Almost without notice, slowly and steadily, its shape and trappings tend to manifest bit by bit. And if we are not careful, they become part of our reality.
We humans, even though becoming gradually digitized and robotized, we are still very much a part of nature.
As a bird in flight or a rose in bloom, nature’s way is a pure and simple beauty.
How can artificial intelligence possibly compete with the radiant smile of a child, the wagging of a dog’s tail, the sweet chirping of birds in spring or the breathtaking sight of a double rainbow?
There is life and there is the imitation of life. You and I and our natural world are authentic, living, breathing life forms. There are many tools, gadgets and devices at our disposal and they have their uses.
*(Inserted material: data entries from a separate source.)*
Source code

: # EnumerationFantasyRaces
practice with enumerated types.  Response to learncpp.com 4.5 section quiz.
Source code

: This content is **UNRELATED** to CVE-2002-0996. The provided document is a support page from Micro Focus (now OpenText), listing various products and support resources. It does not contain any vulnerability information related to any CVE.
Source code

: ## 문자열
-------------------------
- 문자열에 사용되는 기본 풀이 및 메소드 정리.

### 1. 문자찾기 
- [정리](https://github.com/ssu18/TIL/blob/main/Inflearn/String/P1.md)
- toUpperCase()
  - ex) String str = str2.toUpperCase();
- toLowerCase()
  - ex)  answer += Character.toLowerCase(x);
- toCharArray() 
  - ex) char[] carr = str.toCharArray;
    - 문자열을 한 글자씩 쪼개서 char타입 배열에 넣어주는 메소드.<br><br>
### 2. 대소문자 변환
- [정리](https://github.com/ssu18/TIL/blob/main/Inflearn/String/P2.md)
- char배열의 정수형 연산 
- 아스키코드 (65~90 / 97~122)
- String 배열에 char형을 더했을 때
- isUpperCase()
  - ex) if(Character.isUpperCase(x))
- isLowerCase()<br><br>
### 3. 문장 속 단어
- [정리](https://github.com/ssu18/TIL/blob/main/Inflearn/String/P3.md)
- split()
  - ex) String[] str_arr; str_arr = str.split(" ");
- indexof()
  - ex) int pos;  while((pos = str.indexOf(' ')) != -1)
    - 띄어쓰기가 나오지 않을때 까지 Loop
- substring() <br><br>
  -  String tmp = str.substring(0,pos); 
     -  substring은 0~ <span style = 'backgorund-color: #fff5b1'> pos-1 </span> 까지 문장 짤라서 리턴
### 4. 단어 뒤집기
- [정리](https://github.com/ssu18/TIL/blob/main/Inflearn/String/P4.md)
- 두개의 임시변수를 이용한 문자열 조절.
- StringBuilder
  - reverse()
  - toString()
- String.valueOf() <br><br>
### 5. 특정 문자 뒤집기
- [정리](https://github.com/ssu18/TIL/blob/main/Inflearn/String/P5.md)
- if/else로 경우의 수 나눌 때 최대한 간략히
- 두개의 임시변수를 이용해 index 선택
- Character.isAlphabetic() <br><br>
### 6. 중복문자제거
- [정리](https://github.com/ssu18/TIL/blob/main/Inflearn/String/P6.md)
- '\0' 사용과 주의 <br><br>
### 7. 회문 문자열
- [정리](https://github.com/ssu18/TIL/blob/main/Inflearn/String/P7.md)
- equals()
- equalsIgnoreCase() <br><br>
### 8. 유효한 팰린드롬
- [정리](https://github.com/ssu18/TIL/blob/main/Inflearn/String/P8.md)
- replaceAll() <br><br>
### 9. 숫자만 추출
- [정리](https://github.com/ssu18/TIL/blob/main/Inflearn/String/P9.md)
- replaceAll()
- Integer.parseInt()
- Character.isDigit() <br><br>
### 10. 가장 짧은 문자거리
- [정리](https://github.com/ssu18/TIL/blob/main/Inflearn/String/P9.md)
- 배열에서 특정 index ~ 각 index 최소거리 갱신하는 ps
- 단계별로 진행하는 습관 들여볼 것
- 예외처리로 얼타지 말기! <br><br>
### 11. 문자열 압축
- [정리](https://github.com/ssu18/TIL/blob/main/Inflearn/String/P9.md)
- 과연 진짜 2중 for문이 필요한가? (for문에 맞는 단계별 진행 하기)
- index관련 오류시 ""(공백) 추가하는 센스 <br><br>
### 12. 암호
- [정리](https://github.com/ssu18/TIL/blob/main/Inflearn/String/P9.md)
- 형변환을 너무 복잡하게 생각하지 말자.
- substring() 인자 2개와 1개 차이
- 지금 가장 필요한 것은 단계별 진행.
But they are tools; a creation of man.
The interests, well-being and happiness of my friends, family and community are items of most importance to me. I suppose, you could say, I tend more toward the humanities than the mechanical.
So, this is more of a personal communication with you, dear reader. How’s the world treating you these days? Are all the things the media tells you to fear and worry about getting you down? Or are you holding your head up and trying to be self-determined? Are you having fun and enjoying life in spite of it all?
That’s really the reward and payday as the end result as I see it. Fun, a few laughs, good friends goofing and poking jokes at each other, sharing joy, merriment and a zest for life, living in the moment and getting the most out of it.
I’ve been experiencing a fair share of this myself over the past few years and, I must say, it’s ever so pleasant.
I sometimes see my journey through life as walking cautiously on stepping stones. You try not to step in the mud, the pain, sorrow, loss and regret. They will only pull you down and trap you like a bug in a Roach Motel.
Well, to live long, survive, prosper and succeed in reaching most of your goals seems to me as balancing above the murky swamp lurking below the stepping stones. Also, the urge and desire to help brighten the pathway of another, to share the goodness and exuberance of living, to feel the love and joy for life while so many tell you all is dark and pointless - It’s a true calling.
It would be like shining a light into a dark world. And this world of ours surely could use a spark of brightness.
But I’m no guiding light of excellence myself. I’ve rolled around in the mud of that dirty swamp. I’m aware of that sinking feeling. I know how it grabs and pulls you under. No hope. No light. No future.
But somehow, like a volleyball being held under water, I’ve popped back up in these latter years. I’m no longer an isolated cocoon. I’ve rejoined the human race. I can smile, laugh and share pleasantries with my friends and neighbors. And I can share these few lines in written word form with you.
And these friends and neighbors of mine are precious. Once you get to really know them, it’s hard not to love them. They’ve lived long hard lives, working, raising families and helping to create an environment for future generations. They were once young, beautiful and vivacious. They made their marks on this world. They had their day in the sun, you could say.
These days they sit across the table from me at my local senior center. With grey hair, hollow eyes and wrinkles, they look in my eyes and smile. There’s still a spark of light there once you say: “Hello”.
Each has his or her own personal story to relate if you have an interest. It’s true and real. And there’s nothing artificial about it.
They’ve seen so many of their friends and family slip away. Still, they remain here dealing with the many changes life brings them.
After all this time and all these many years, there’s still the thrill of life and living as they, as well as you and I, put one foot in front of the other on to our next stepping stone.